In the recent 2019 budget speech, the minister of finance, Tito Mboweni wanted to make it clear that: the national government isn’t taking on Eskom’s debt. Eskom took on the debt. Mboweni also detailed the measures that government will undertake to assist Eskom to stabilise its finances.
The budget made provision for R69-billion in additional funds to Eskom over the next three years; Mboweni didn’t aid the utility with a debt swap, in which the state would’ve taken an estimated R100-billion of Eskom’s debt onto its own balance sheet, reported Mail & Guardian Online.
Also during his speech in Parliament to the response session to the debate on his State of the Nation address (Sona) 2019. President, Cyril Ramaphosa announced that Eskom would be divided into three separate state-owned entities – generation, transmission and distribution, all under Eskom Holdings.
While the announcement garnered a lot of attention from all quarters of society, Ramaphosa said it’s by no means the only or most significant measure that must be undertaken.

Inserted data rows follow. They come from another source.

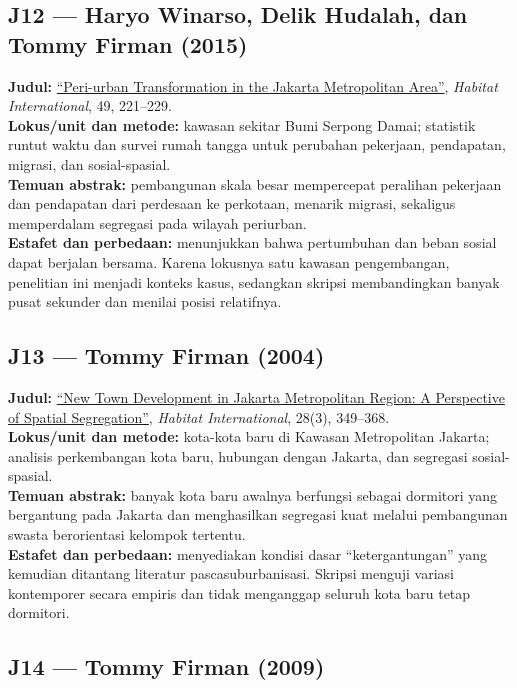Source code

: \documentclass[
  indonesian,
  11pt,
  a4paper,
  oneside,
  openany]{report}
\begin{document}
\subsection{J12 --- Haryo Winarso, Delik Hudalah, dan Tommy Firman
(2015)}\label{j12-haryo-winarso-delik-hudalah-dan-tommy-firman-2015}

\textbf{Judul:}
\href{https://doi.org/10.1016/j.habitatint.2015.05.024}{``Peri-urban
Transformation in the Jakarta Metropolitan Area''}, \emph{Habitat
International}, 49, 221--229.\\
\textbf{Lokus/unit dan metode:} kawasan sekitar Bumi Serpong Damai;
statistik runtut waktu dan survei rumah tangga untuk perubahan
pekerjaan, pendapatan, migrasi, dan sosial-spasial.\\
\textbf{Temuan abstrak:} pembangunan skala besar mempercepat peralihan
pekerjaan dan pendapatan dari perdesaan ke perkotaan, menarik migrasi,
sekaligus memperdalam segregasi pada wilayah periurban.\\
\textbf{Estafet dan perbedaan:} menunjukkan bahwa pertumbuhan dan beban
sosial dapat berjalan bersama. Karena lokusnya satu kawasan
pengembangan, penelitian ini menjadi konteks kasus, sedangkan skripsi
membandingkan banyak pusat sekunder dan menilai posisi relatifnya.

\subsection{J13 --- Tommy Firman (2004)}\label{j13-tommy-firman-2004}

\textbf{Judul:}
\href{https://doi.org/10.1016/S0197-3975(03)00037-7}{``New Town
Development in Jakarta Metropolitan Region: A Perspective of Spatial
Segregation''}, \emph{Habitat International}, 28(3), 349--368.\\
\textbf{Lokus/unit dan metode:} kota-kota baru di Kawasan Metropolitan
Jakarta; analisis perkembangan kota baru, hubungan dengan Jakarta, dan
segregasi sosial-spasial.\\
\textbf{Temuan abstrak:} banyak kota baru awalnya berfungsi sebagai
dormitori yang bergantung pada Jakarta dan menghasilkan segregasi kuat
melalui pembangunan swasta berorientasi kelompok tertentu.\\
\textbf{Estafet dan perbedaan:} menyediakan kondisi dasar
``ketergantungan'' yang kemudian ditantang literatur pascasuburbanisasi.
Skripsi menguji variasi kontemporer secara empiris dan tidak menganggap
seluruh kota baru tetap dormitori.

\subsection{J14 --- Tommy Firman (2009)}\label{j14-tommy-firman-2009}
\end{document}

“There’s a no single solution to the problems at Eskom – neither restructuring, nor refinancing, nor cost cutting, nor tariff increases, nor better plant maintenance on their own will have the necessary effect.
“We need to pursue all of these measures and more, simultaneously, in a coordinated manner, and with purpose, to turn the utility around,” Ramaphosa said.
“It represents a significant commitment at a time when public finances are severely constrained. Ramaphosa says financial stability at Eskom is critical to the economy and undertaking to assist Eskom to stabilise its finances, doing so also means that we are stabilising the economy of our country.”